今年結成32周年を迎え、コロナ禍で延期となっていた30周年記念ツアー<LUNA SEA 30th Anniversary Tour 2020 -CROSS THE UNIVERSE->を再開させているLUNA SEA。一方、結成22周年を迎え、やはりコロナ禍による紆余曲折を経て8月14日に地元・姫路での凱旋公演<理想郷旅行Z 〜二十年後の僕たちへ・・・〜>を行うPsycho le Cému。緊急事態宣言発出によるツアーやイベントの延期/中止といった難しい状況を乗り越えるべく、今も力強く歩みを進めている2バンドだ。

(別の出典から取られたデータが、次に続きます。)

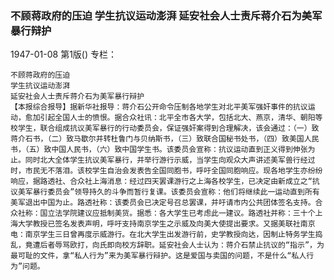 ### 不顾蒋政府的压迫  学生抗议运动澎湃  延安社会人士责斥蒋介石为美军暴行辩护

1947-01-08
第1版()
专栏：

    不顾蒋政府的压迫
    学生抗议运动澎湃
    延安社会人士责斥蒋介石为美军暴行辩护
    【本报综合报导】据新华社报导：蒋介石公开命令压制各地学生对北平美军强奸事件的抗议运动，愈加引起全国人士的愤恨。据合众社讯：北平全市各大学，包括北大、燕京，清华、朝阳等校学生，联合组成抗议美军暴行的行动委员会，保证强奸案得到合理解决，该会通过：（一）致蒋介石书，（二）致马歇尔并转杜鲁门与贝纳斯书，（三）致联合国秘书处书，（四）致美国人民书，（五）致中国人民书，（六）致中国学生书。该委员会宣称：抗议运动直到正义得到伸张为止。同时北大全体学生抗议美军暴行，并举行游行示威，当学生向观众大声讲述美军兽行经过时，市民无不落泪。该校学生自治会发表告全国同胞书，呼吁全国同胞响应。现各地学生亦纷纷响应，据路透社、合众社上海消息：经过四天罢课游行之上海各校学生，已决定由新成立之“抗议美军暴行委员会”领导持久的斗争而暂行复课。该委员会宣称：他们将继续此一运动直到所有美军退出中国为止。路透社称：该委员会已决定号召总罢课，并吁请市内公共团体签名支持。合众社称：国立法学院建议应抵制美货。据悉：各大学生已考虑此一建议。路透社并称：三十个上海大学教授已签名发表声明，呼吁支持南京学生之示威及向美大使提出要求。又据美联社南京电：南京学生三日曾再度示威游行。在北大学生出发游行前，史学教授向达，因制止特务学生捣乱，竟遭后者辱骂欧打，向氏即向校方辞职。延安社会人士认为：蒋介石禁止抗议的“指示”，为最可耻的文件，拿“私人行为”来为美军暴行辩护。这是爱国与卖国的问题，不是什么“私人行为”问题。
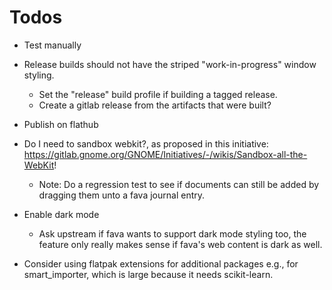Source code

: # Todos

- Test manually

- Release builds should not have the striped "work-in-progress" window styling.
  - Set the "release" build profile if building a tagged release.
  - Create a gitlab release from the artifacts that were built?

- Publish on flathub

- Do I need to sandbox webkit?, as proposed in this initiative:
  https://gitlab.gnome.org/GNOME/Initiatives/-/wikis/Sandbox-all-the-WebKit!

  - Note: Do a regression test to see if documents can still be added
    by dragging them unto a fava journal entry.
    
- Enable dark mode 
  - Ask upstream if fava wants to support dark mode styling too,
    the feature only really makes sense if fava's web content is dark as well.

- Consider using flatpak extensions for additional packages
  e.g., for smart_importer, which is large because it needs scikit-learn.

1990年代の系列事務所所属当時のトークは初出しの貴重なものばかり。互いにボーカリストとして大切にしていることとは何か? モニター論やマイクのチョイス、トレーニングによる身体づくり、そして、7月22日および23日に開催される“マイクを使わない”教会ライヴ<Ryuichi Kawamura No Mic,Two Speaker Concert at Gloria Chapel>、<Psycho le Cému 理想郷旅行Z ~二十年後の僕たちへ…~> 振替公演など、多岐にわたり語り合ってもらった。

   ◆   ◆   ◆

■だから俺らLUNA SEAになられへんねん!
■っていうメンバー全員の口癖があるんです

──かつては系列音楽事務所の先輩後輩という間柄だったお2人ですが、初対面はいつ、どんな形でした?

RYUICHI:たぶんライヴに来てもらった時に挨拶したとか、そんな感じだよね?

DAISHI:そうです。僕自身はもちろん昔からLUNA SEAさんを観ていますけど、お会いしたのは事務所に所属してからです。社長に「LUNA SEAのライヴ、観ていいよ」と言っていただいたので、メンバー全員で行って、楽屋打ち上げの時に少しご挨拶をさせていただいたと思います。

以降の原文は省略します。